Addressing Waste Management in South Africa, one disposable diaper at a time By Mario Williams, EMEA Materials Sustainability & Circularity Leader at Kimberly-Clark

In South Africa, waste management is a critical issue that affects us all. While many communities rely on municipalities to manage waste appropriately, effectively, efficiently, and sustainably, the infrastructure backbone of the country has yet to fully evolve to meet the needs of the whole population. This is particularly true in rural, peri-urban, township, and informal settlement areas where waste management remains a significant challenge.

One of the most pressing concerns is the incorrect disposal of absorbent hygiene products (AHP) like diapers and sanitary pads. When these items are not disposed of correctly, they can end up polluting water bodies and contribute to the broader issue of waste pollution in general.

Unfortunately, people often ignore the fate of their waste, adopting an “out of sight, out of mind” mentality. This detachment leads to unbridled consumption and waste, hiding its environmental toll and blocking sustainable disposal awareness and efforts.

The Reality on-the-ground

In South Africa, given the multitude of pressing concerns in several municipalities in rural, peri-urban, township and informal settlement areas, waste management has lower budgets. Furthermore, due to the complexity and multi-dimensionality of waste management systems, the skills to implement and manage the systems are in shortage. The private sector’s limited participation is also a significant obstacle.

Despite these challenges, there are global and local initiatives aimed at addressing them. The United Nations’ 2030 Agenda for Sustainable Development, Extended Producer Responsibility regulations, and the Climate Change Bill in South Africa are steps towards sustainable waste management and climate change mitigation.
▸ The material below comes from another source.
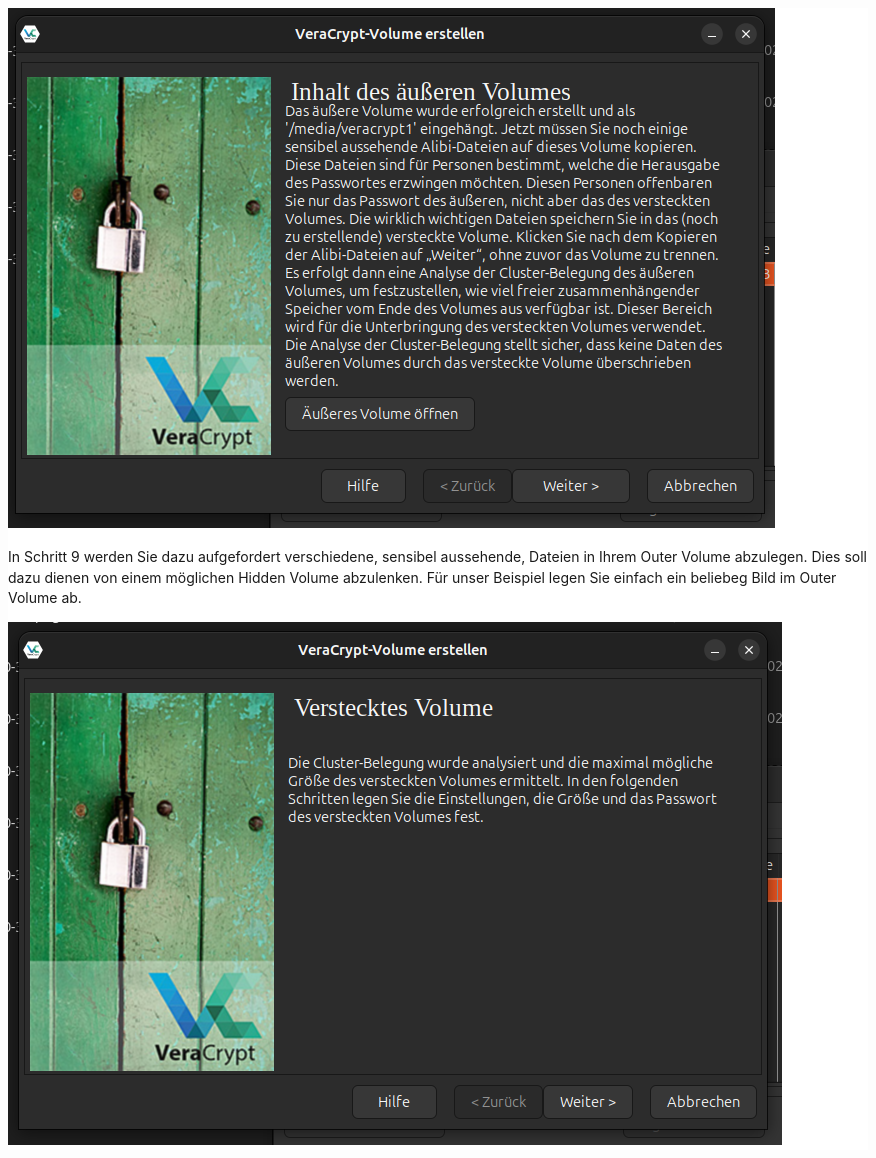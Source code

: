 ![Veracrypt Step 9](./2024-10-04_00-34.png)

In Schritt 9 werden Sie dazu aufgefordert verschiedene, sensibel aussehende, Dateien in Ihrem Outer Volume abzulegen. Dies soll dazu dienen von einem möglichen Hidden Volume abzulenken. Für unser Beispiel legen Sie einfach ein beliebeg Bild im Outer Volume ab.

![Veracrypt Step 10](./2024-10-04_00-35.png)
These policies aim to reduce emissions, promote renewable energy, and enhance community resilience to climate change.

Exploring new solutions

Private sector collaboration is also critical in addressing waste management challenges and can help develop solutions to enable other municipalities to address more effectively the complexities of urbanisation.

The Kimberly-Clark Huggies Bright Bin project has been one example of how collaboration with the private sector can help alleviate pressure in waste management. The project came off the back of the 2021 Department of Forestry, Fisheries and the Environment commission report, which advocated for the establishment of cost-effective programmes for separation at source and collection of AHP waste.
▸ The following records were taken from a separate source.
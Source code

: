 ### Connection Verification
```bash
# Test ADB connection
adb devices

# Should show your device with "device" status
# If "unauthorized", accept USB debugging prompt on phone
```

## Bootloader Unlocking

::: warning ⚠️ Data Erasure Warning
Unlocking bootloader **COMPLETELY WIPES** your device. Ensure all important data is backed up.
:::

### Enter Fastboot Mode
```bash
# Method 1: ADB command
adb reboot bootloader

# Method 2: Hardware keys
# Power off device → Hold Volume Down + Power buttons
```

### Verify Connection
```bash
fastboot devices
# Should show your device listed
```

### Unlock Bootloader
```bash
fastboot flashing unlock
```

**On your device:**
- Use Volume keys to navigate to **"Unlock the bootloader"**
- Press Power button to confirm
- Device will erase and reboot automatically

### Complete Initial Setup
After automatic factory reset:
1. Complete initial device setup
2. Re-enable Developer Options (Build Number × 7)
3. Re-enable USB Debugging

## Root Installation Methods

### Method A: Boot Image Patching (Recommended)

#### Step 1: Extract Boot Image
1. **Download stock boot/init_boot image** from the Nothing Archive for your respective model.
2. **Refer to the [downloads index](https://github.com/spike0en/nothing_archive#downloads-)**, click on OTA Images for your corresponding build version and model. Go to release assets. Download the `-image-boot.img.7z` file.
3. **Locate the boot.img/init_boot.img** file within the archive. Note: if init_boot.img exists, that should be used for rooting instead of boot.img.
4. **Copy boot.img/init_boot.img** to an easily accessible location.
In 2022, Green Edge, a sustainable development consultancy, and The University of the Western Cape in collaboration with Kimberly-Clark, embarked on a study to cocreate community-relevant collection solutions for source-separated AHP waste.

The study delivered a 2023 pilot which had two phases; the first phase saw registered mothers receive starter kits, including waste bags, a bin, and a Huggies Bright Bin sling bag, for drop-offs at their Early Childhood Development Centre. The second phase introduced a pick-up service by the Langa Safety Patrol which employed local youth, who collected diapers door-to-door. The program successfully handled 23,400 diapers, totalling over 5,500kg over approximately 12 weeks.

Building the future, now

Whilst at this initial stage the pilot evaluated collection of AHPs for responsible disposal in landfill, the longer-term objective is to divert AHP waste from landfill to a more circular treatment and reprocessing. In order to advance the development of these technologies, research has to be focused on efficient at-source collection systems for a wider range of community contexts to provide estimates of regular volumes of material that could be delivered to treatment plants.

In conclusion, greater awareness from community leaders, local and provincial government authorities, policy makers and the general public, is required to ensure effective waste management initiatives are established and sustainably managed. The lack of awareness and involvement results in minimal participation in practices, additionally burdening local governments.

This approach holds the hope of a more substantial and far-reaching impact, by reducing the environmental impact, promoting economic development, and improving public health and quality of life.